I have recently been thinking about our relationship and realized that I have never known him when he was sober. I asked him to get sober for a short period of time so we can spend time together without being under the influence before we take the next steps in our life.
When I talked to him about this, he became mad and agitated, but I think he is going to agree. Now I am secretly hoping that if he quits he won’t start smoking again (although I highly doubt it). Is it wrong of me to ask him to do this? -- High on Life
DEAR HIGH: When you quit smoking, did you quit for your boyfriend?
I assume that you quit for yourself. And it is obvious that you like the changes sobriety has brought to your life.
Now you are hoping that your guy will quit his daily habit for a short time, and, assuming he is able to do that (there’s no guarantee), you are already worried about his choices beyond the sobriety he hasn’t even achieved!
You have made his marijuana use your problem, where you do all the strategizing and big-picture thinking and he does all the smoking.
The real questions for you to ponder are: What will you do if your boyfriend doesn’t make any changes in his life? Can you be with him, as is, pot and all? And do you want him, as is, to be your spouse and the father of your kids?
DEAR AMY: Recently, our 12-year-old daughter was out skateboarding with friends when one of them asked if my daughter would hold her iPhone while she practiced a trick.
My daughter agreed and tried to put the girl’s phone in her pocket when it dropped and the screen cracked. Now the girl’s mother thinks our daughter should pay $100 toward the screen’s replacement.
According to the mother, it’s the responsible thing for our daughter to do. We refused. While our daughter apologized, we didn’t feel that making her pay is appropriate.

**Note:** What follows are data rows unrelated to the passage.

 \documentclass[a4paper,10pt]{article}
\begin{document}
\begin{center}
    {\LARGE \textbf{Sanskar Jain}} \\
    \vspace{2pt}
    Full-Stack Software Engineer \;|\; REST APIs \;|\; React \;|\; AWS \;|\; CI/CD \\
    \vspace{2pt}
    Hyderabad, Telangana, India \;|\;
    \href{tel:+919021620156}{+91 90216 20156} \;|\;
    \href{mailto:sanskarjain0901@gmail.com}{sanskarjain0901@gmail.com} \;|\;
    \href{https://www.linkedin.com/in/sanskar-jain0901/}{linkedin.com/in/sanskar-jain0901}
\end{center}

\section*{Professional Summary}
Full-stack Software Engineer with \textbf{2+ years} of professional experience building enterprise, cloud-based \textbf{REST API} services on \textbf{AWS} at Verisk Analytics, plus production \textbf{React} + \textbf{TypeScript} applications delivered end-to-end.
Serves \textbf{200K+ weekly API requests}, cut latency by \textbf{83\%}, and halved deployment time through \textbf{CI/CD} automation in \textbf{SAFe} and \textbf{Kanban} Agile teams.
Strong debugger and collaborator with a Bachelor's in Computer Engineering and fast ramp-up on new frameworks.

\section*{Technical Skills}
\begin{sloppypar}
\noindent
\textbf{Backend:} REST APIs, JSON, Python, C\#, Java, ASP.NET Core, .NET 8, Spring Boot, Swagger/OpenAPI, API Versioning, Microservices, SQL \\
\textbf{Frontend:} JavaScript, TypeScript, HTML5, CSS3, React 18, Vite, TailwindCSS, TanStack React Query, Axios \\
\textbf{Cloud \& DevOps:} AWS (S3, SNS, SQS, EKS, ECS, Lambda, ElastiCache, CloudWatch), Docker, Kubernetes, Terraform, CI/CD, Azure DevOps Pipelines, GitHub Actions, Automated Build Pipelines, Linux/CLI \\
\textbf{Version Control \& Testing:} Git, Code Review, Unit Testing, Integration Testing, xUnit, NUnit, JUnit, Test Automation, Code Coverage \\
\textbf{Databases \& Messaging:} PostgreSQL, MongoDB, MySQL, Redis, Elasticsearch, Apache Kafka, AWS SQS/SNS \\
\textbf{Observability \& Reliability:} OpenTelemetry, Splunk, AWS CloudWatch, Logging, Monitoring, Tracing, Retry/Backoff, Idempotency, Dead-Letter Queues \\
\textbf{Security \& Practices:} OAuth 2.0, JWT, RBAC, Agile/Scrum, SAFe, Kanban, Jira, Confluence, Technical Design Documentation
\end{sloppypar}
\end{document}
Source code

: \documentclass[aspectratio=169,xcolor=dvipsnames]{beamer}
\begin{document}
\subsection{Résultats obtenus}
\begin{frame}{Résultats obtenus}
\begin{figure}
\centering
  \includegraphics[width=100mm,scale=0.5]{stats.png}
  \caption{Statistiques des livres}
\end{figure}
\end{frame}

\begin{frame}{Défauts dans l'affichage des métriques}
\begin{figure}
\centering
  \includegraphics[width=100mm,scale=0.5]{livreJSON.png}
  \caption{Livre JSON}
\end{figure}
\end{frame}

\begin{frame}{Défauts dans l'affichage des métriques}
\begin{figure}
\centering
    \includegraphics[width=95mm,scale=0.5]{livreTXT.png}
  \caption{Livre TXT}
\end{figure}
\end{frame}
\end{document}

It was an accident, not a malicious incident. Now our daughter is no longer welcome at her friend’s house (fine by us) and the mom went so far as to send us an e-mail telling us what irresponsible parents we are and how sorry they feel for our daughter. What gives? -- Speechless
DEAR SPEECHLESS: First of all — a 12-year-old with an iPhone? The only thing about this story that is age-appropriate is the skateboarding part.
The other parents should chalk this up to both their daughter and your daughter simply being too young to handle and be responsible for this expensive and delicate technology.
Their response to you is rude and over the top. I assume this friendship is over.
DEAR AMY: “No Vacation” sure was putting a lot of pressure on her 17-year-old son to join them for “one last family vacation.”
Your suggestions about cheerful planning of other family activities are spot on, but leave out the “we are boxed into your brattiness” lecture. This should go to the mother, not the son. She is the one that is creating this all-or-nothing scenario while placing the blame on her son. -- Mom of Four
DEAR MOM: I see your point, but I also wanted this teen to see that his attitude had consequences for the whole family.